After about six hours of popping a chocolate every time I needed to ponder a new verb or replace a weak adjective (and not stopping for lunch or supper, but I did have raisin bran for breakfast!) I felt nauseated, unmotivated, shaky, and thoroughly disgusted with myself. I even hated chocolate. Tossed the remaining ONE in the trash. (Still can’t believe I did that. Entirely uncharacteristic of me.)
That evening, I asked a new friend to hold me accountable for ten days without sugar –lovely friend, she is. I’ll do it with you, she said. “Let’s start Monday,” I said. I mentioned that briefly on my FB page today, and suddenly we had company — a bunch of my FB friends who wanted to give a boot to sugar for a few days too.
I’ve done enough eating plans over the years to know that I work best when I set my own goals and work at my own pace, according to what I know my body needs. But I’ve also learned the value of having company on the way. I’m delighted.
For those who have followed this so far and those who have decided to join me, here’s what I’m doing. Do whatever you need to and what you know is best for your body, but this is my plan, since some have asked:
I don’t drink pop or add sugar to my hot drinks, so I don’t have to cut those out. But for the next ten days, I plan to eliminate the big C’s. Cookies. Candies. Chocolate. (That last one is, in my mind, an entirely separate class.) All those things that have become unbalanced in my diet for one reason or another. I’ll still eat fruit in moderation.

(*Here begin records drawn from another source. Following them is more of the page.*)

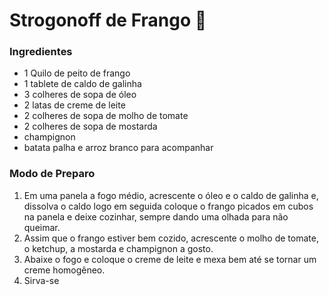 # Strogonoff de Frango :chicken:

### Ingredientes

- 1 Quilo de peito de frango
- 1 tablete de caldo de galinha
- 3 colheres de sopa de óleo
- 2  latas de creme de leite
-  2 colheres de sopa de molho de tomate
- 2 colheres de sopa de mostarda
- champignon
- batata palha e arroz branco para acompanhar



### Modo de Preparo

1. Em uma panela a fogo médio, acrescente o óleo e o caldo de galinha e, dissolva o caldo logo em seguida coloque o frango picados em cubos na panela e deixe cozinhar, sempre dando uma olhada para não queimar.
2.  Assim que o frango estiver bem cozido, acrescente o molho de tomate, o ketchup, a mostarda e champignon a gosto.
3.  Abaixe o fogo e coloque o creme de leite e mexa bem até se tornar um creme homogêneo.
4. Sirva-se

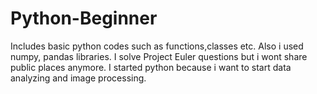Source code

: # Python-Beginner
Includes basic python codes such as functions,classes etc. Also i used numpy, pandas libraries. 
I solve Project Euler questions but i wont share public places anymore.
I started python because i want to start data analyzing and image processing.
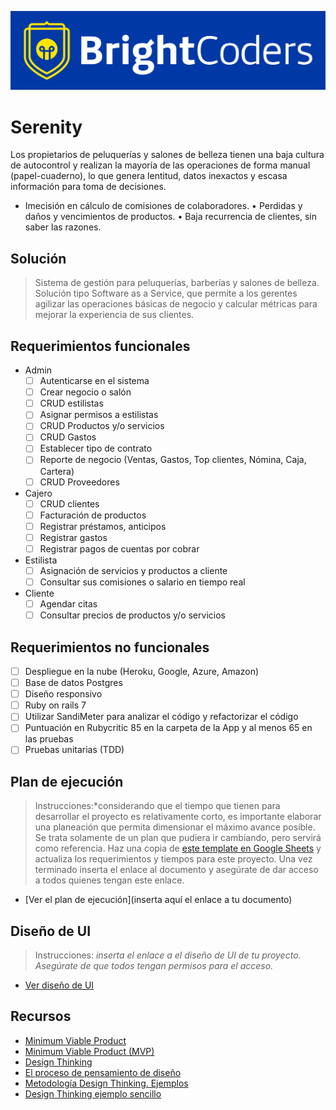 ![BrightCoders Logo](img/logo-bc.png)

# Serenity

Los propietarios de peluquerías y salones de belleza tienen una baja cultura de autocontrol y realizan la mayoría de las operaciones de forma manual (papel-cuaderno), lo que genera lentitud, datos inexactos y escasa información para toma de decisiones.

- Imecisión en cálculo de comisiones de colaboradores.
•	Perdidas y daños y vencimientos de productos.
•	Baja recurrencia de clientes, sin saber las razones.


## Solución

> Sistema de gestión para peluquerías, barberías y salones de belleza. Solución tipo Software as a Service, que permite a los gerentes agilizar las operaciones básicas de negocio y calcular métricas para mejorar la experiencia de sus clientes.

## Requerimientos funcionales

- Admin
  - [ ] Autenticarse en el sistema
  - [ ] Crear negocio o salón
  - [ ] CRUD estilistas
  - [ ] Asignar permisos a estilistas
  - [ ] CRUD Productos y/o servicios
  - [ ] CRUD Gastos
  - [ ] Establecer tipo de contrato
  - [ ] Reporte de negocio (Ventas, Gastos, Top clientes, Nómina, Caja, Cartera)
  - [ ] CRUD Proveedores

- Cajero 
  - [ ] CRUD clientes
  - [ ] Facturación de productos
  - [ ] Registrar préstamos, anticipos
  - [ ] Registrar gastos
  - [ ] Registrar pagos de cuentas por cobrar

- Estilista
  - [ ] Asignación de servicios y productos a cliente
  - [ ] Consultar sus comisiones o salario en tiempo real

- Cliente
  - [ ] Agendar citas
  - [ ] Consultar precios de productos y/o servicios
    
## Requerimientos no funcionales

- [ ] Despliegue en la nube (Heroku, Google, Azure, Amazon)
- [ ] Base de datos Postgres
- [ ] Diseño responsivo
- [ ] Ruby on rails 7
- [ ] Utilizar SandiMeter para analizar el código y refactorizar el código
- [ ] Puntuación en Rubycritic 85 en la carpeta de la App y al menos 65 en las pruebas
- [ ] Pruebas unitarias (TDD) 

## Plan de ejecución

> Instrucciones:*considerando que el tiempo que tienen para desarrollar el proyecto es relativamente corto, es importante elaborar una planeación que permita dimensionar el máximo avance posible. Se trata solamente de un plan que pudiera ir cambiando, pero servirá como referencia. Haz una copia de [este template en Google Sheets](https://docs.google.com/spreadsheets/d/1e3kxrdzytEhMlVp1hoItIa-eFhUjE4oFR_iy4MoDiAU/edit?usp=sharing) y actualiza los requerimientos y tiempos para este proyecto. Una vez terminado inserta el enlace al documento y asegúrate de dar acceso a todos quienes tengan este enlace.

- [Ver el plan de ejecución](inserta aquí el enlace a tu documento)

## Diseño de UI
> Instrucciones: *inserta el enlace a el diseño de UI de tu proyecto. Asegúrate de que todos tengan permisos para el acceso.*

- [Ver diseño de UI]()

## Recursos

- [Minimum Viable Product](https://www.agilealliance.org/glossary/mvp/#q=~(infinite~false~filters~(tags~(~'mvp))~searchTerm~'~sort~false~sortDirection~'asc~page~1))
- [Minimum Viable Product (MVP)](https://www.productplan.com/glossary/minimum-viable-product/)
- [Design Thinking](https://www.interaction-design.org/literature/topics/design-thinking)
- [El proceso de pensamiento de diseño](https://www.youtube.com/watch?v=_r0VX-aU_T8)
- [Metodología Design Thinking. Ejemplos](https://www.youtube.com/watch?v=_ul3wfKss58)
- [Design Thinking ejemplo sencillo](https://www.youtube.com/watch?v=_H33tA2-j0s)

I found this chart helpful for spotting where the added sugar in our diet hides:
http://www.stapleton-spence.com/nutrition/the-real-sugar-culprits/
I’m also striving to exercise four days a week for a half hour. That’s another habit I’ve gotten lazy about. Sitting at a desk most of the time doesn’t lend itself to burning calories. When I got home from work today, I walked two miles in my living room along with Leslie Sansone. (I have a treadmill, but it bores me silly most days. I’ll add that link below. Her program is entirely doable, and the lady’s very encouraging as you walk. I noticed that she also has a one mile program, and three and four and five….)
God has a sense of humour. When I got to work this morning, I found on my desk four small chocolates, all beautifully wrapped, from my sweet colleague. She doesn’t work Mondays, and doesn’t know what I’m up to. I tucked them away to share with the Beans.
It’s now almost eight p.m. Day one. Done. With God’s help, prayer and a little help from each other, we sugar-busters can do this. In Psalms, David tells God that His Word is sweeter to him than honey. Oh, my heart rises to that. To craving for the Word as much as I pine for something that tastes sweet to my tongue. Most of all, I’m aiming to get THERE. Though I still plan to get some veggies ready in the fridge for Fridays. And I made a bunch of kale chips on the weekend.